Необходимость заботиться о муже влила в Дездемону недюжинные силы. Еще недавно она готовила ему жидкую и протертую пищу, меняла прокладки, стирала постельное белье и пижамы, терзала его плоть мокрыми полотенцами и салфетками. Но лишившись объекта забот в свои семьдесят лет, она состарилась за одну ночь. Ее волосы окончательно поседели, а в цветущей фигуре словно образовалась течь, так что она стала худеть день ото дня. Лицо залила бледность. Проступили вены. На груди появились маленькие красные веснушки. Она перестала смотреться в зеркало. Из-за плохих протезов Дездемона и так в течение многих лет поджимала губы, а теперь, когда она перестала красить их, они и вовсе исчезли с ее лица.
— Милти, — однажды спросила она отца, — ты уже купил мне место рядом с дедушкой?
— Не волнуйся, мама. Там участок на двоих.
— И никто его не заберет?
— Все оформлено на твое имя.
— Нет, Милти, там нет моего имени! Поэтому я и беспокоюсь. С одной стороны — дедушкино имя, а с другой — одна трава. Я хочу, чтобы ты поставил там табличку, что это мое место. Вдруг какая-нибудь другая дама захочет лежать рядом с моим мужем.
Но и на этом ее похоронные приготовления не заканчивались. Дездемона выбрала себе не только участок, но и гробовщика. В апреле, когда вспышка пневмонии приняла угрожающие размеры, в Мидлсекс приехал брат Софьи Сассун — Георгий Паппас, который работал в похоронном бюро Т. Дж. Томаса. Он принес образцы гробов, урн и венков и сел рядом с Дездемоной, пока та возбужденно рассматривала фотографии, словно это были туристические проспекты. Потом она поинтересовалась у Мильтона, какой суммой денег он располагает.
— Я не хочу это обсуждать, мама. Ты еще не умираешь.
— Я не прошу тебя хоронить меня по высшему разряду. Георгий говорит, что императорские похороны самые дорогие. С меня будет достаточно и президентских.
— Когда придет время, ты получишь все что хочешь, а пока…
— С атласной обивкой. Пожалуйста. И подушечку. Вот такую. На восьмой странице, номер пять. Запомни! И пусть Георгий не снимает с меня очки.

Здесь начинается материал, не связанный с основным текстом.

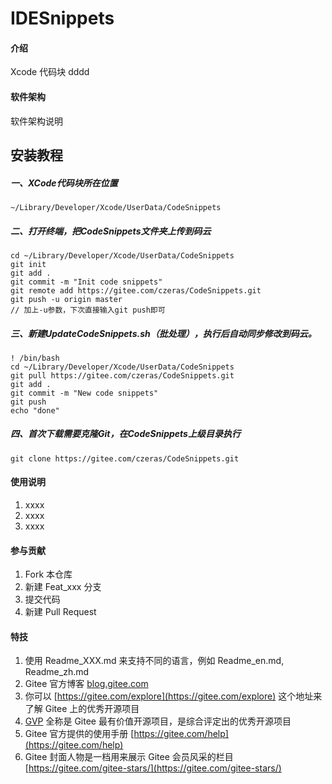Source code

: # IDESnippets

#### 介绍
Xcode 代码块 dddd

#### 软件架构
软件架构说明


## 安装教程
##### 一、XCode代码块所在位置

```
~/Library/Developer/Xcode/UserData/CodeSnippets
```
##### 二、打开终端，把CodeSnippets文件夹上传到码云
```
cd ~/Library/Developer/Xcode/UserData/CodeSnippets
git init
git add .
git commit -m "Init code snippets"
git remote add https://gitee.com/czeras/CodeSnippets.git
git push -u origin master
// 加上-u参数，下次直接输入git push即可
```

##### 三、新建UpdateCodeSnippets.sh（批处理），执行后自动同步修改到码云。
```
! /bin/bash
cd ~/Library/Developer/Xcode/UserData/CodeSnippets
git pull https://gitee.com/czeras/CodeSnippets.git
git add .
git commit -m "New code snippets"
git push
echo "done"
```
##### 四、首次下载需要克隆Git，在CodeSnippets上级目录执行
```
git clone https://gitee.com/czeras/CodeSnippets.git
```




#### 使用说明

1.  xxxx
2.  xxxx
3.  xxxx

#### 参与贡献

1.  Fork 本仓库
2.  新建 Feat_xxx 分支
3.  提交代码
4.  新建 Pull Request


#### 特技

1.  使用 Readme\_XXX.md 来支持不同的语言，例如 Readme\_en.md, Readme\_zh.md
2.  Gitee 官方博客 [blog.gitee.com](https://blog.gitee.com)
3.  你可以 [https://gitee.com/explore](https://gitee.com/explore) 这个地址来了解 Gitee 上的优秀开源项目
4.  [GVP](https://gitee.com/gvp) 全称是 Gitee 最有价值开源项目，是综合评定出的优秀开源项目
5.  Gitee 官方提供的使用手册 [https://gitee.com/help](https://gitee.com/help)
6.  Gitee 封面人物是一档用来展示 Gitee 会员风采的栏目 [https://gitee.com/gitee-stars/](https://gitee.com/gitee-stars/)
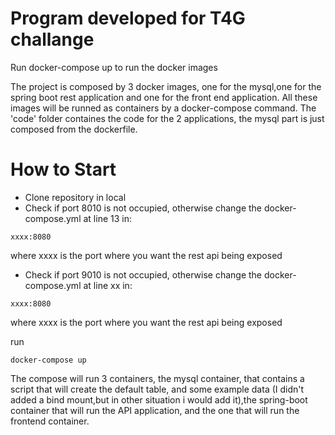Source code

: # Program developed for T4G challange

Run docker-compose up to run the docker images

The project is composed by 3 docker images, one for the mysql,one for the spring boot rest application and one for the front end application.
All these images will be runned as containers by a docker-compose command.
The 'code' folder containes the code for the 2 applications, the mysql part is just composed from the dockerfile.


# How to Start

- Clone repository in local
- Check if port 8010 is not occupied, otherwise change the docker-compose.yml at line 13 in:


```
xxxx:8080
```
where xxxx is the port where you want the rest api being exposed

- Check if port 9010 is not occupied, otherwise change the docker-compose.yml at line xx in:


```
xxxx:8080
```
where xxxx is the port where you want the rest api being exposed

run

```
docker-compose up
```

The compose will run 3 containers, the mysql container, that contains a script that will create the default table, and some example data
(I didn't added a bind mount,but in other situation i would add it),the spring-boot container that will run the API application, and the one that will run the frontend container.
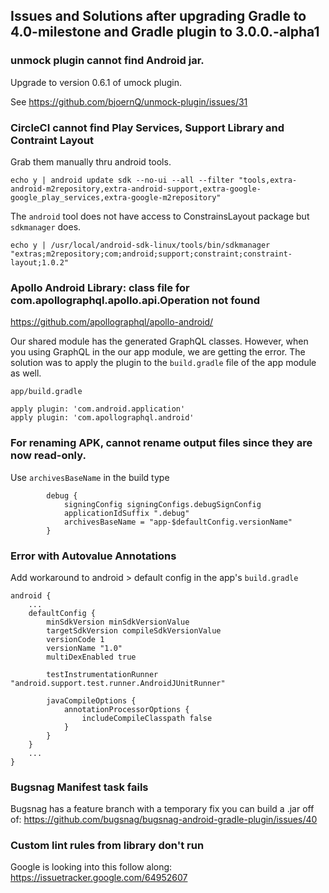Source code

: ## Issues and Solutions after upgrading Gradle to 4.0-milestone and Gradle plugin to 3.0.0.-alpha1



### unmock plugin cannot find Android jar.

Upgrade to version 0.6.1 of umock plugin.

See https://github.com/bjoernQ/unmock-plugin/issues/31



### CircleCI cannot find Play Services, Support Library and Contraint Layout

Grab them manually thru android tools.

```
echo y | android update sdk --no-ui --all --filter "tools,extra-android-m2repository,extra-android-support,extra-google-google_play_services,extra-google-m2repository"
```
The `android` tool does not have access to ConstrainsLayout package but `sdkmanager` does.

```
echo y | /usr/local/android-sdk-linux/tools/bin/sdkmanager "extras;m2repository;com;android;support;constraint;constraint-layout;1.0.2"
```


### Apollo Android Library: class file for com.apollographql.apollo.api.Operation not found

https://github.com/apollographql/apollo-android/

Our shared module has the generated GraphQL classes. However, when you using GraphQL in the our app module, we are getting the error. The solution was to apply the plugin to the `build.gradle` file of the app module as well.

```
app/build.gradle

apply plugin: 'com.android.application'
apply plugin: 'com.apollographql.android'
```

### For renaming APK, cannot rename output files since they are now read-only.

Use `archivesBaseName` in the build type

```
        debug {
            signingConfig signingConfigs.debugSignConfig
            applicationIdSuffix ".debug"
            archivesBaseName = "app-$defaultConfig.versionName"
        }
```


### Error with Autovalue Annotations

Add workaround to android > default config in the app's `build.gradle`

```
android {
    ...
    defaultConfig {
        minSdkVersion minSdkVersionValue
        targetSdkVersion compileSdkVersionValue
        versionCode 1
        versionName "1.0"
        multiDexEnabled true

        testInstrumentationRunner "android.support.test.runner.AndroidJUnitRunner"

        javaCompileOptions {
            annotationProcessorOptions {
                includeCompileClasspath false
            }
        }
    }
    ...
}
```

### Bugsnag Manifest task fails

Bugsnag has a feature branch with a temporary fix you can build a .jar off of:
https://github.com/bugsnag/bugsnag-android-gradle-plugin/issues/40

### Custom lint rules from library don't run

Google is looking into this follow along: https://issuetracker.google.com/64952607
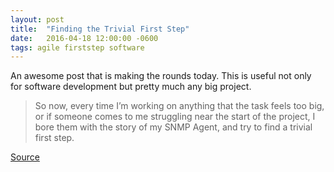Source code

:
 ```yaml
---
layout: post
title:  "Finding the Trivial First Step"
date:   2016-04-18 12:00:00 -0600
tags: agile firststep software
---
```

An awesome post that is making the rounds today. This is useful not only for software development but pretty much any big project.

>So now, every time I’m working on anything that the task feels too big, or if someone comes to me struggling near the start of the project, I bore them with the story of my SNMP Agent, and try to find a trivial first step.

[Source](https://medium.com/@dermdaly/on-looking-up-a-mountain-a0f29a87221)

Дездемона воспринимала смерть как еще один способ эмиграции. Вместо путешествия из Турции в Америку теперь ей предстояло перебраться с земли на небеса, где Левти уже получил гражданство и приготовил для нее место.
Постепенно мы начали привыкать к отстранению Дездемоны от семейных дел. В это время — а стояла весна 1971 года — Мильтон был занят новым «деловым предприятием». После катастрофы на Пингри-стрит он поклялся больше никогда не совершать таких ошибок. Но как можно было обойти основной закон недвижимости, заключающийся в постоянстве ее местоположения? Очень просто: одновременно находясь повсюду.
— Прилавки с хот-догами, — заявил он однажды за обедом. — Начать с трех-четырех и постепенно увеличивать их количество.
На оставшиеся от страховки деньги он арендовал три места на разных аллеях Детройта, а на листке желтой бумаги набросал дизайн лотков.
— У Макдоналда золотые арки? А у нас будут Геркулесовы столбы.
Если в 1971–1978 годах вы ездили из Мичигана во Флориду, то могли видеть ярко-белые неоновые колонны, обрамлявшие целую цепь ресторанов моего отца. Они сочетали в себе греческое наследство с колониальной архитектурой его любимой родины. Они напоминали Парфенон и здание Верховного суда одновременно, сочетая в себе мифического Геракла с голливудским Геркулесом. Естественно, что они привлекали внимание.